Natyashastra, dated earliest to 200 BC, although mentions various teachers and call them acharya but doesn't name them, but it still ends with a reference to a lost treatise of dramatist Kohala.

Late dating

According to scholars who insist on late dating, Sanskrit theatre emerged in the 2nd century BCE and flourished between the 1st century CE and the 10th, which was a period of relative peace in the history of India during which hundreds of plays were written. Despite its name, Sanskrit theatre was not exclusively in Sanskrit language. Other Indic languages collectively called as Prakrit were also used in addition to Sanskrit.

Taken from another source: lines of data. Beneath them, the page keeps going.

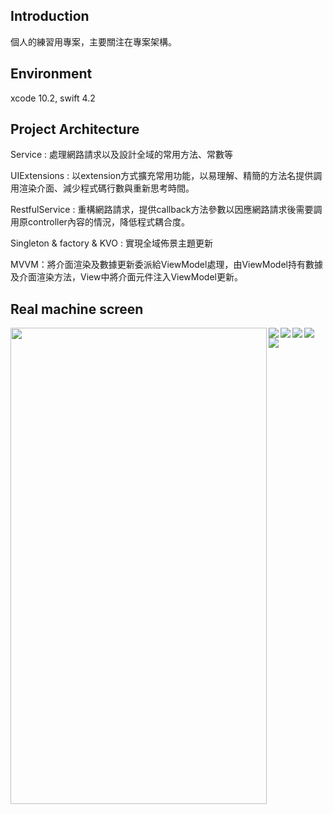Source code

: ## Introduction
個人的練習用專案，主要關注在專案架構。

## Environment
xcode 10.2, swift 4.2

## Project Architecture

Service : 處理網路請求以及設計全域的常用方法、常數等

UIExtensions : 以extension方式擴充常用功能，以易理解、精簡的方法名提供調用渲染介面、減少程式碼行數與重新思考時間。

RestfulService : 重構網路請求，提供callback方法參數以因應網路請求後需要調用原controller內容的情況，降低程式耦合度。

Singleton & factory & KVO : 實現全域佈景主題更新

MVVM：將介面渲染及數據更新委派給ViewModel處理，由ViewModel持有數據及介面渲染方法，View中將介面元件注入ViewModel更新。

## Real machine screen

<img align="left" src="https://github.com/fu06gjo3cl4/screenshots/blob/master/Screenshots/maincontroller.gif" width="410" height="762" />

<img align="left" src="https://github.com/fu06gjo3cl4/screenshots/blob/master/Screenshots/forum.gif"  />

<img align="left" src="https://github.com/fu06gjo3cl4/screenshots/blob/master/Screenshots/personal_management.gif"  />

<img align="left" src="https://github.com/fu06gjo3cl4/screenshots/blob/master/Screenshots/todetect.gif"  />

<img align="left" src="https://github.com/fu06gjo3cl4/screenshots/blob/master/Screenshots/ThemeTypeChangeDemo.gif"  />

<img align="left" src="https://github.com/fu06gjo3cl4/screenshots/blob/master/Screenshots/Editing mode for tableView.gif"  />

The earliest-surviving fragments of Sanskrit drama date from the 1st century CE. The wealth of archeological evidence from earlier periods offers no indication of the existence of a tradition of theatre. The Vedas (the earliest Indian literature, from between 1500 and 600 BCE) contain no hint of it; although a small number of hymns are composed in a form of dialogue), the rituals of the Vedic period do not appear to have developed into theatre. The Mahābhāṣya by Patañjali contains the earliest reference to what may have been the seeds of Sanskrit drama. This treatise on grammar from 140 BCE provides a feasible date for the beginnings of theatre in India.

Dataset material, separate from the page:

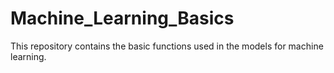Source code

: # Machine_Learning_Basics
This repository contains the basic functions used in the models for machine learning.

However, although there are no surviving fragments of any drama prior to this date, it is possible that early Buddhist literature provides the earliest evidence for the existence of Indian theater. The Pali suttas (ranging in date from the 5th to 3rd centuries BCE) refer to the existence of troupes of actors (led by a chief actor), who performed dramas on a stage. It is indicated that these dramas incorporated dance, but were listed as a distinct form of performance, alongside dancing, singing, and story recitations.

The major source of evidence for Sanskrit theatre is A Treatise on Theatre (Nātyaśāstra), a compendium whose date of composition is uncertain (estimates range from 200 BCE to 200 CE) and whose authorship is attributed to Bharata Muni. The Treatise is the most complete work of dramaturgy in the ancient world. It addresses acting, dance, music, dramatic construction, architecture, costuming, make-up, props, the organisation of companies, the audience, competitions, and offers a mythological account of the origin of theatre. In doing so, it provides indications about the nature of actual theatrical practices. Sanskrit theatre was performed on sacred ground by priests who had been trained in the necessary skills (dance, music, and recitation) in a [hereditary process]. Its aim was both to educate and to entertain. Characters in Sanskrit plays were important. They were broadly classified into three kinds which are Nayaka(hero), Nayika(heroine) and the Vidusaka(Clown).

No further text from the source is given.